No soy muy dado a los viajes. De hecho, ni tengo espíritu aventurero. Antes de salir a un viaje, siempre me duele el estómago y hasta me da incluso pereza empezarlo sabiendo lo que me espera. Ahora bien, una vez ya en marcha, tengo la ilusión de un niño. Pero, por lo general, la aventura no es lo mío.
Ahora bien, en el aula ya es otra cosa. Soy de los que se lían la manta a la cabeza y siguen el instinto de una idea, de una inspiración para una actividad de aprendizaje diferente y que genere motivación entre los alumnos. No me importa meterme en “fregaos”, aventuras didácticas y otras acciones educativas. Si sirven para despertar a los alumnos el monstruo del aprendizaje, ya estaré satisfecho.
Aunque no todo acaba en la acción educativa. Por eso, en cada viaje-aprendizaje llevo una libreta a modo de diario para comentar las experiencias, valorarlas y, por supuesto, mejorarlas después de llevarla a cabo, ya sea con éxito o no. Porque, en este sentido, mi viaje-aprendizaje más impactante empezó hace más de 10 años y aún no he vuelto a casa.

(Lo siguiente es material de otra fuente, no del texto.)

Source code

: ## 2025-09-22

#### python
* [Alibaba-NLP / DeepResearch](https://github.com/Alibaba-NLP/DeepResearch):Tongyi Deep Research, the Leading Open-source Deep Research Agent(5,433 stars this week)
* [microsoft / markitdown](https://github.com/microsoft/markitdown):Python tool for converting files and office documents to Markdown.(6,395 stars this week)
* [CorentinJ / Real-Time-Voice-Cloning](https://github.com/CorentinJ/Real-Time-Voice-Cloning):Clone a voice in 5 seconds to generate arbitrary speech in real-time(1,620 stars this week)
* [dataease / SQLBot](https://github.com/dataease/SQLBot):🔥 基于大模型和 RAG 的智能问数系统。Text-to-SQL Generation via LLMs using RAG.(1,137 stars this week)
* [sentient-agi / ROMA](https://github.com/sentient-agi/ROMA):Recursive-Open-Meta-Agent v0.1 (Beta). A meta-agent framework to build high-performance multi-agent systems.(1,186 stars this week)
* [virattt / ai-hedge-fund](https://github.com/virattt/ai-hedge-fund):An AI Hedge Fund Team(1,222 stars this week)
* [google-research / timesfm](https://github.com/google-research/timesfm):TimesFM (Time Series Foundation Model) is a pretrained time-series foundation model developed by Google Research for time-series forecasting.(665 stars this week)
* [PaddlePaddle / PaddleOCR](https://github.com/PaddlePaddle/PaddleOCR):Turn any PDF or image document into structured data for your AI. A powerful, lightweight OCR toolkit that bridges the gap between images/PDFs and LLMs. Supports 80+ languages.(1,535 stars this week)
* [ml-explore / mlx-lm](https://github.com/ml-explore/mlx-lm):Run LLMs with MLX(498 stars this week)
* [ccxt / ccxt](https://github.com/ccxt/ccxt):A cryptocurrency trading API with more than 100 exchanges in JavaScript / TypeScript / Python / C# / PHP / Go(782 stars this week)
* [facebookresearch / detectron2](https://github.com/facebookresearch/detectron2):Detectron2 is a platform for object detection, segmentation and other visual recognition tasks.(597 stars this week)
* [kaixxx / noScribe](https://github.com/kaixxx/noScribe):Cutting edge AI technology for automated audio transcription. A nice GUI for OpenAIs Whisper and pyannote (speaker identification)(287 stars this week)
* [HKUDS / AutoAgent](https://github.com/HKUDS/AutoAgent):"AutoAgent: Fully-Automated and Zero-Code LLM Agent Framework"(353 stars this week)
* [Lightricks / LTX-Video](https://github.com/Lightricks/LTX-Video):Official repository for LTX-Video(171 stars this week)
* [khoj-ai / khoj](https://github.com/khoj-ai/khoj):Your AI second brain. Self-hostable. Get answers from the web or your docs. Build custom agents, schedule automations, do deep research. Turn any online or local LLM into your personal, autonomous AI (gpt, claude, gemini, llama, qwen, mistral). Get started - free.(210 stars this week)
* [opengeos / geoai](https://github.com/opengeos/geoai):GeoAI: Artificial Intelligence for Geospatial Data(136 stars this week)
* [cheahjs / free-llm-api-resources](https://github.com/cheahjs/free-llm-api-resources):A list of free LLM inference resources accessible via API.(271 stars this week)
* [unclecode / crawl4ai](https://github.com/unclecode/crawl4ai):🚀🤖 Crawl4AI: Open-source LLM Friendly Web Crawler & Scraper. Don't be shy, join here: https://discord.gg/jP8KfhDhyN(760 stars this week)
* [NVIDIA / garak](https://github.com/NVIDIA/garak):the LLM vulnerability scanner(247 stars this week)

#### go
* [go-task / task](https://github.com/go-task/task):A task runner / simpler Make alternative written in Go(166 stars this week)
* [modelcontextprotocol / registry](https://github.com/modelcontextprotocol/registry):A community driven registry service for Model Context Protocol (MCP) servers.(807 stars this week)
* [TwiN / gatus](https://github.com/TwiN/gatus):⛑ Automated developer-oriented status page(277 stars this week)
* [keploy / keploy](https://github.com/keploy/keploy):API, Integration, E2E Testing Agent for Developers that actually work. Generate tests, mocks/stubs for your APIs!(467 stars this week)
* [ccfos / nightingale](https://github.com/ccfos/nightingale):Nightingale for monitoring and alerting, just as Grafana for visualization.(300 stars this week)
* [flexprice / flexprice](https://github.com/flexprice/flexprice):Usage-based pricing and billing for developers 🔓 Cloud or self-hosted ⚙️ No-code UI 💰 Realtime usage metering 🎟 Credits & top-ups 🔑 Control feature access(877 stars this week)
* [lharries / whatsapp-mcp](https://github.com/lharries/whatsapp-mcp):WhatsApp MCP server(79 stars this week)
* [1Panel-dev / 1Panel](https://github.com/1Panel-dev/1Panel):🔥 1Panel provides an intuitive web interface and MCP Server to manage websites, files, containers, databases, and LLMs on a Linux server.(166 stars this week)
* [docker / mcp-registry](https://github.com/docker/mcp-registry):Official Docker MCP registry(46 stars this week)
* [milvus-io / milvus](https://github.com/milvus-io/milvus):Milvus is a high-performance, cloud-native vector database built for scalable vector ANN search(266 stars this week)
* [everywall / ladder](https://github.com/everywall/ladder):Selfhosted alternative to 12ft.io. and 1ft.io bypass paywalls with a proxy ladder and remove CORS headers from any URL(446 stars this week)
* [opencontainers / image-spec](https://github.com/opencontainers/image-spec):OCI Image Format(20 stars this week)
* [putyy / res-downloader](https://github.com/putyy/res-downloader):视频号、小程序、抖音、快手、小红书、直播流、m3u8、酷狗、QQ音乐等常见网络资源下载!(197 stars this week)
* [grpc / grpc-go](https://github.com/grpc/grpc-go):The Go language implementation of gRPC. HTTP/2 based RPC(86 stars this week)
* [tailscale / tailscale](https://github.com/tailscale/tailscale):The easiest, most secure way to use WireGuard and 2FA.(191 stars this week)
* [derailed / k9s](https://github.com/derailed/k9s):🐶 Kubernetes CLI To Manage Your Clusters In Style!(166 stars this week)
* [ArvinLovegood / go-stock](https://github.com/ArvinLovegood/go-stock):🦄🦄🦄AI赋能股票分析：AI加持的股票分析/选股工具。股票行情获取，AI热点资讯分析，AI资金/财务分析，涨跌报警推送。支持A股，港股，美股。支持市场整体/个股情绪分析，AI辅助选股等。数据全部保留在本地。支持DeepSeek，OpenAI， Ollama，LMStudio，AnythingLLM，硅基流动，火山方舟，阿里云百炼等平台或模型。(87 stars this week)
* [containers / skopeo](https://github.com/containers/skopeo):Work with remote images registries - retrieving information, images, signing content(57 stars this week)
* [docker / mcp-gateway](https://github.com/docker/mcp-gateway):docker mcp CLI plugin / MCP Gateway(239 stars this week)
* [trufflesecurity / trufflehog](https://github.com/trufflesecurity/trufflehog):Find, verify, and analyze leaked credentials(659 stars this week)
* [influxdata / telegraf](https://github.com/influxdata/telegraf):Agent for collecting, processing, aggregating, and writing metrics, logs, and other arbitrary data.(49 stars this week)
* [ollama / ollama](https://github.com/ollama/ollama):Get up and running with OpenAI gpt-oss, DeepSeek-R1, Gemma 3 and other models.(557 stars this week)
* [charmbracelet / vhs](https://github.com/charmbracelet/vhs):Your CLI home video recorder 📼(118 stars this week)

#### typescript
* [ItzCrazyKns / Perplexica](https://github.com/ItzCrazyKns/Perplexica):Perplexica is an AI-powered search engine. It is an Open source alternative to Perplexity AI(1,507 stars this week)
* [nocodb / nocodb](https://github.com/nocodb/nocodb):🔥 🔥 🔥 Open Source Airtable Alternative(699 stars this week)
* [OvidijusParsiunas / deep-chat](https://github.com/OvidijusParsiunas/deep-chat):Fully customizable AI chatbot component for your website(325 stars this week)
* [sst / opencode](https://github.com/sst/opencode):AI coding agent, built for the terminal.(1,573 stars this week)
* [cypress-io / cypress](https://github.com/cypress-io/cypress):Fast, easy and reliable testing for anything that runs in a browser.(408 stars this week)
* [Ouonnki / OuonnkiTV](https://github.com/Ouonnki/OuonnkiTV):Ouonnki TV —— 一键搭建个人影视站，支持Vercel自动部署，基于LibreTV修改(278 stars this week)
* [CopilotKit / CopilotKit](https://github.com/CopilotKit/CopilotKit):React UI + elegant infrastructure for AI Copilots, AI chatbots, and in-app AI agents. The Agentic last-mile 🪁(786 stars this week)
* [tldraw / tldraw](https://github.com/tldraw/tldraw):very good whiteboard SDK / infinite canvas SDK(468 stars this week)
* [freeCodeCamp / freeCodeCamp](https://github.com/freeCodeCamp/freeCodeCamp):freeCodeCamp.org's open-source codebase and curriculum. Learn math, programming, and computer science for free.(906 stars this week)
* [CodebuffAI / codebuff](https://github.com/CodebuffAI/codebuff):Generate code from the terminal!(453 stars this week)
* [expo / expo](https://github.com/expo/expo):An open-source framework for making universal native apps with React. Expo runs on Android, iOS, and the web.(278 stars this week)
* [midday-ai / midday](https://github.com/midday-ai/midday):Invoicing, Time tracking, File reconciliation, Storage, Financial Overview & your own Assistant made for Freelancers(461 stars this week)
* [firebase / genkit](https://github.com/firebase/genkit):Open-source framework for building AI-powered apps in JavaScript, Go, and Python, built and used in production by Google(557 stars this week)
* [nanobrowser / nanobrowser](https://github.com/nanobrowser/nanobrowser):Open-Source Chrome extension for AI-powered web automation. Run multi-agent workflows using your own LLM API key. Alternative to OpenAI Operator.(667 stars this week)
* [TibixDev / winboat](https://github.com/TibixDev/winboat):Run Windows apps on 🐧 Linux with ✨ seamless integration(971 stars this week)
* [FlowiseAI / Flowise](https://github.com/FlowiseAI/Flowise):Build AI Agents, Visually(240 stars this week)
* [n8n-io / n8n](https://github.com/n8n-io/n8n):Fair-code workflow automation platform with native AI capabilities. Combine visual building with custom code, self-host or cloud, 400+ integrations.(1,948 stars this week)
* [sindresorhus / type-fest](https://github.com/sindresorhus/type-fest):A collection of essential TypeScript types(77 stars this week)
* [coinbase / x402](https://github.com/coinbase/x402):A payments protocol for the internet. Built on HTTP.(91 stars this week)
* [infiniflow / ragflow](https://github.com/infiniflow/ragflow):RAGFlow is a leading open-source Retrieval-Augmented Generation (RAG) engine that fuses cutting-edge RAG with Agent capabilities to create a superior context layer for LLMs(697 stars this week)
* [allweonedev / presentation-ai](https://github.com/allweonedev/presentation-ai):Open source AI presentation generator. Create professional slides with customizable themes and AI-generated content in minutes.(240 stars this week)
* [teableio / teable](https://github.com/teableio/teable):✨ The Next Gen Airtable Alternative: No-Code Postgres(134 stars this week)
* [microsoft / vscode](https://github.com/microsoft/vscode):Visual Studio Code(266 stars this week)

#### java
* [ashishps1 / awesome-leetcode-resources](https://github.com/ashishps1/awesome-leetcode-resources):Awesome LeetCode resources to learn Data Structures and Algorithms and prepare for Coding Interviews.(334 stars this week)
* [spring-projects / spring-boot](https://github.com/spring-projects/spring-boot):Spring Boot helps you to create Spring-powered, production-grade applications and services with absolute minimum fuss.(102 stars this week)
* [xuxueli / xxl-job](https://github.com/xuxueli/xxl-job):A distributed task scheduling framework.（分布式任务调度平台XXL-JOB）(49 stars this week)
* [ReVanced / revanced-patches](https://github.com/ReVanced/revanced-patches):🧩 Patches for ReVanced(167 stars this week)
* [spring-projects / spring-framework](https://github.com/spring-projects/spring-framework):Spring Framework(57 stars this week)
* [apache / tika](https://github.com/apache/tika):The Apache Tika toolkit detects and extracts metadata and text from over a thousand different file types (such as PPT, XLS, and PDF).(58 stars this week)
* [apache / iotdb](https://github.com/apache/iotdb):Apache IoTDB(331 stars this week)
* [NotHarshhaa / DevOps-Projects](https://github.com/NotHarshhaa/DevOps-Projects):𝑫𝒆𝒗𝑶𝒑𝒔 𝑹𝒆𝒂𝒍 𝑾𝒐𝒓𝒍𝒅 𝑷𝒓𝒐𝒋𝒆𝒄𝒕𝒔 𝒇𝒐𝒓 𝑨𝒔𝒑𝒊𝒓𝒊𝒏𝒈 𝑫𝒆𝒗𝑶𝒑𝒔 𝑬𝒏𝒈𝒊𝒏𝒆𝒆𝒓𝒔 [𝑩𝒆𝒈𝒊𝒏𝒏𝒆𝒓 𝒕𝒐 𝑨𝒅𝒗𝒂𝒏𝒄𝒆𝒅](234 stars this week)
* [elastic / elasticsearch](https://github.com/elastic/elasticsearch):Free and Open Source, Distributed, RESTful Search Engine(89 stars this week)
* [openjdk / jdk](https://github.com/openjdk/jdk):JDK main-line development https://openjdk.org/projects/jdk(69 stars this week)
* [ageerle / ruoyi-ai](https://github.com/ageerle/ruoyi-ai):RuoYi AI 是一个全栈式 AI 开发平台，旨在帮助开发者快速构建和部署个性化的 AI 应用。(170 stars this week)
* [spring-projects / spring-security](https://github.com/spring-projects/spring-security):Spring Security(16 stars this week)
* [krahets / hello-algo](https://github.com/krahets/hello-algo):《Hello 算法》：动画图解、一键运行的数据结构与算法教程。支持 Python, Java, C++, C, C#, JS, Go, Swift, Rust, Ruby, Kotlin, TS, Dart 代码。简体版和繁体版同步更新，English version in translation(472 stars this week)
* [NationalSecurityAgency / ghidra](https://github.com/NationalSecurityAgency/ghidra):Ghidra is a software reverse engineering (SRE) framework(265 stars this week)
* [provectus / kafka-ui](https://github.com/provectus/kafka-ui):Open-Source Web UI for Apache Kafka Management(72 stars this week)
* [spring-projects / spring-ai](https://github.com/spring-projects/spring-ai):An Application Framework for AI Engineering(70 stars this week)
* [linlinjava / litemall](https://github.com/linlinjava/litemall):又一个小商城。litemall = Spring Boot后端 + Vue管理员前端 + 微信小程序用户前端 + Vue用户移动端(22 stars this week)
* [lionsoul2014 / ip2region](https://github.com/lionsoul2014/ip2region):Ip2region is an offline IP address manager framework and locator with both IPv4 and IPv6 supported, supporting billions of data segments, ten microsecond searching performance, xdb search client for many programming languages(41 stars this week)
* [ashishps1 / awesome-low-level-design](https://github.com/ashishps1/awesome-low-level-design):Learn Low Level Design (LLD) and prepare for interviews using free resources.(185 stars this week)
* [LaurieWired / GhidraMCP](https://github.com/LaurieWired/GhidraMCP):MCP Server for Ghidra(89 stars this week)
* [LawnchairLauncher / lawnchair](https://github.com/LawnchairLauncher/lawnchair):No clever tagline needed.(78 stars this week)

Creo que todos estos años he recorrido uno y otro confín de mi mismo para conocerme como docente. Y mucho me temo que me queda mucho por recorrer, por (re)descubrir, equivocarme, mejorar y compartir con otras personas.
Así pues, mi mejor viaje-aprendizaje aún no ha acabado. Y no tengo ninguna intención de deshacer la maleta y mucho menos de volver a casa.